La defenestrazione di Alessandro Profumo è solo una battaglia, anche se la più eclatante finora, di una lunga guerra per il controllo di Unicredit. Il suo esito è quanto mai incerto, perché le truppe in campo sono tutte troppo deboli per prevalere. Lo sono le fondazioni bancarie, sulle quali soffia il vento leghista, lo sono i soci tedeschi anche se marciano in cordata, lo è Dieter Rampl, lo sono i libici che hanno sempre bisogno del visto di Roma. Soprattutto lo è la più grande banca italiana, la più internazionale, un tempo anche la più efficiente, cresciuta in modo impressionante nei quindici anni della gestione Profumo, e tuttavia colosso dai piedi d’argilla.



Per capire quel che sta succedendo oggi, bisogna cominciare da quel terribile settembre 2008, subito dopo il fallimento di Lehman brothers e il crollo dell’intero sistema finanziario mondiale. Unicredit cade come le altre, ma più delle concorrenti italiane, colpa della speculazione si dice, tuttavia gli speculatori si accaniscono sugli organismi fiacchi, sugli animali feriti, non su quelli sani e robusti. Sono iene, non lupi.



Profumo va in televisione per dire che va tutto bene, e produce l’effetto contrario. Capisce che deve correre ai ripari aumentando il capitale. Rifiuta salvataggi pubblici (e questo resta a suo merito) anche nella forma di Tremonti bonds (irritando il ministro dell’Economia), e chiede aiuto ai soci.

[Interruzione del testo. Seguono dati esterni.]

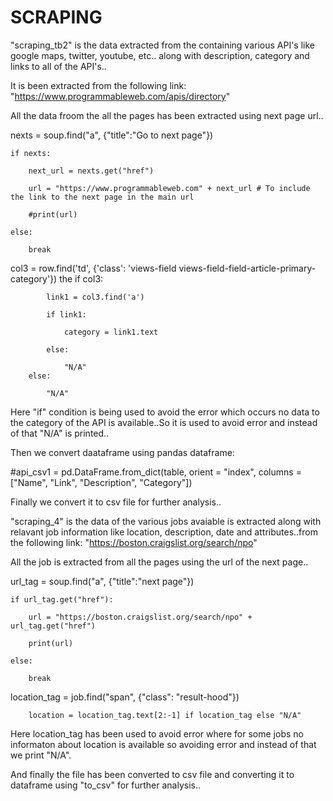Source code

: # SCRAPING

"scraping_tb2" is the data extracted from the containing various API's like google maps, twitter, youtube, etc.. along with description, category and links to all of the API's..

It is been extracted from the following link: "https://www.programmableweb.com/apis/directory"

All the data froom the all the pages has been extracted using next page url..

nexts = soup.find("a", {"title":"Go to next page"})
        
    if nexts:
    
        next_url = nexts.get("href")
	
        url = "https://www.programmableweb.com" + next_url # To include the link to the next page in the main url
	
        #print(url)
	
    else:
    
        break
	
col3 = row.find('td', {'class': 'views-field views-field-field-article-primary-category'})
the 
        if col3:
	
            link1 = col3.find('a')
	    
            if link1:
	    
                category = link1.text
		
            else:
	    
                "N/A"
        else:
	
            "N/A"
	
Here "if" condition is being used to avoid the error which occurs no data to the category of the API is available..So it is used to avoid error and instead of that "N/A" is printed..

Then we convert daataframe using pandas dataframe:

#api_csv1 = pd.DataFrame.from_dict(table, orient = "index", columns = ["Name", "Link", "Description", "Category"])

Finally we convert it to csv file for further analysis..

"scraping_4"  is the data of the various jobs avaiable is extracted along with relavant job information like location, description,
date and attributes..from the following link: "https://boston.craigslist.org/search/npo"

All the job is extracted from all the pages using the url of the next page..

url_tag = soup.find("a", {"title":"next page"})

    if url_tag.get("href"):                       
    
        url = "https://boston.craigslist.org/search/npo" + url_tag.get("href")
	
        print(url)
	
    else:
    
        break
	
	
location_tag = job.find("span", {"class": "result-hood"})

        location = location_tag.text[2:-1] if location_tag else "N/A"
	
Here location_tag has been used to avoid error where for some jobs no informaton about location is available so avoiding error and instead of that we print "N/A".

And finally the file has been converted to csv file and converting it to dataframe using "to_csv" for further analysis..





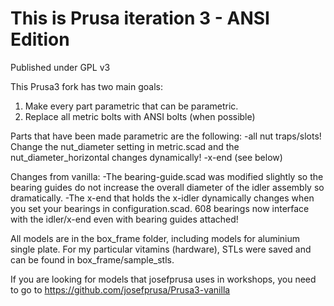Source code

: # This is Prusa iteration 3 - ANSI Edition
Published under GPL v3

This Prusa3 fork has two main goals:

1. Make every part parametric that can be parametric.
2. Replace all metric bolts with ANSI bolts (when possible)

Parts that have been made parametric are the following:
  -all nut traps/slots! Change the nut_diameter setting in metric.scad and the nut_diameter_horizontal changes dynamically!
  -x-end (see below)
  
Changes from vanilla:
  -The bearing-guide.scad was modified slightly so the bearing guides do not increase the overall diameter of the idler assembly so dramatically.
  -The x-end that holds the x-idler dynamically changes when you set your bearings in configuration.scad. 608 bearings now interface with the idler/x-end even with bearing guides attached!

All models are in the box_frame folder, including models for aluminium single plate. For my particular vitamins (hardware), STLs were saved and can be found in box_frame/sample_stls.

If you are looking for models that josefprusa uses in workshops, you need to go to https://github.com/josefprusa/Prusa3-vanilla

Cariverona, azionista rilevante attraverso la fondazione, rifiuta, Mediobanca presieduta da Cesare Geronzi si fa garante e i libici, presenti in piccola quota come eredità di Capitalia, salgono al 5%, come tappa (lo dicono esplicitamente) di una strategia politica che li porta a riciclare i loro petrodollari nell’economia italiana.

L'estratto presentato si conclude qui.